Ray Bradbury died earlier this year. He wasn't exactly the greatest prose stylist in fiction history, but he created some of the most magical books in the history of science fiction and, ah, I guess you'd call it magical realism. His novels Something Wicked This Way Comes and Fahrenheit 451 both had a profound, profound influence both on the world of fiction and myself and he is credited for being one of the earliest "crossover" writers, meaning he could write genre fiction and still get some literary cred. He also wrote a collection of intertwined stories set on Mars called The Martian Chronicles which is simply wild and beautiful, like finding an arctic wolf taking a nap in your backyard.

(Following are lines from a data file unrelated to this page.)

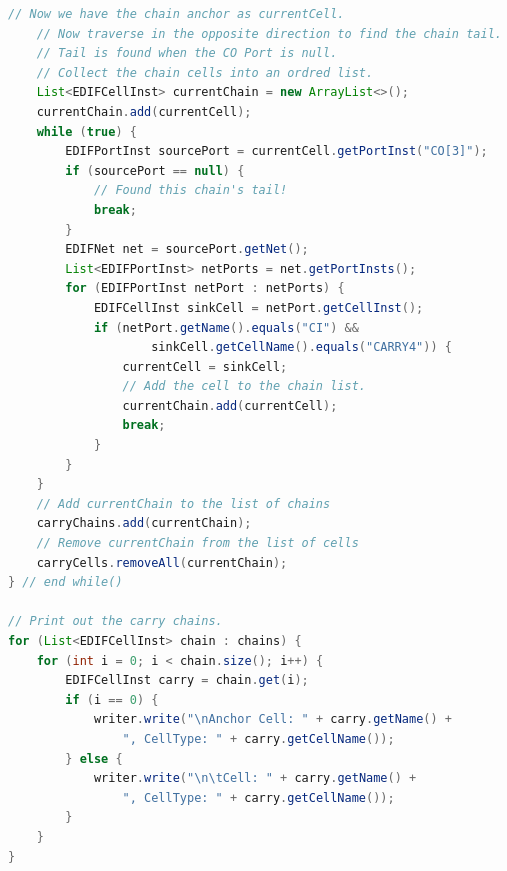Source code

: \begin{multicols}{2}
\begin{lstlisting}[language=java, caption={Finding and storing carry chains.}, label={lst:carry_chains}]
    // Now we have the chain anchor as currentCell.
    // Now traverse in the opposite direction to find the chain tail.
    // Tail is found when the CO Port is null.
    // Collect the chain cells into an ordred list.
    List<EDIFCellInst> currentChain = new ArrayList<>();
    currentChain.add(currentCell);
    while (true) {
        EDIFPortInst sourcePort = currentCell.getPortInst("CO[3]");
        if (sourcePort == null) {
            // Found this chain's tail!
            break;
        }
        EDIFNet net = sourcePort.getNet();
        List<EDIFPortInst> netPorts = net.getPortInsts();
        for (EDIFPortInst netPort : netPorts) {
            EDIFCellInst sinkCell = netPort.getCellInst();
            if (netPort.getName().equals("CI") &&
                    sinkCell.getCellName().equals("CARRY4")) {
                currentCell = sinkCell;
                // Add the cell to the chain list.
                currentChain.add(currentCell);
                break;
            }
        }
    }
    // Add currentChain to the list of chains
    carryChains.add(currentChain);
    // Remove currentChain from the list of cells
    carryCells.removeAll(currentChain);
} // end while()

// Print out the carry chains. 
for (List<EDIFCellInst> chain : chains) {
    for (int i = 0; i < chain.size(); i++) {
        EDIFCellInst carry = chain.get(i);
        if (i == 0) {
            writer.write("\nAnchor Cell: " + carry.getName() + 
                ", CellType: " + carry.getCellName());
        } else {
            writer.write("\n\tCell: " + carry.getName() + 
                ", CellType: " + carry.getCellName());
        }
    }
}
\end{lstlisting}
\newpage





\end{multicols}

But at this time of year, I can't help thinking about his The October Country, "a collection of 19 macabre short stories". Published in 1955, the stories involve surreal mayhem and cool Edgar Allen Poe stuff like that but what stands out to me, personally, is how they somehow manage to get at the true essence of autumn, and October specifically, in a way few other works have. In The October Country Bradbury built a world that crackles like walking through dry leaves and smells like woodsmoke on the page, making the reader nostalgic for a place that never really existed at all.
And that ability to world build, and imagine, is truly the big beating heart of Ray Bradbury's legacy, even as he now spends his first autumn beneath the earth.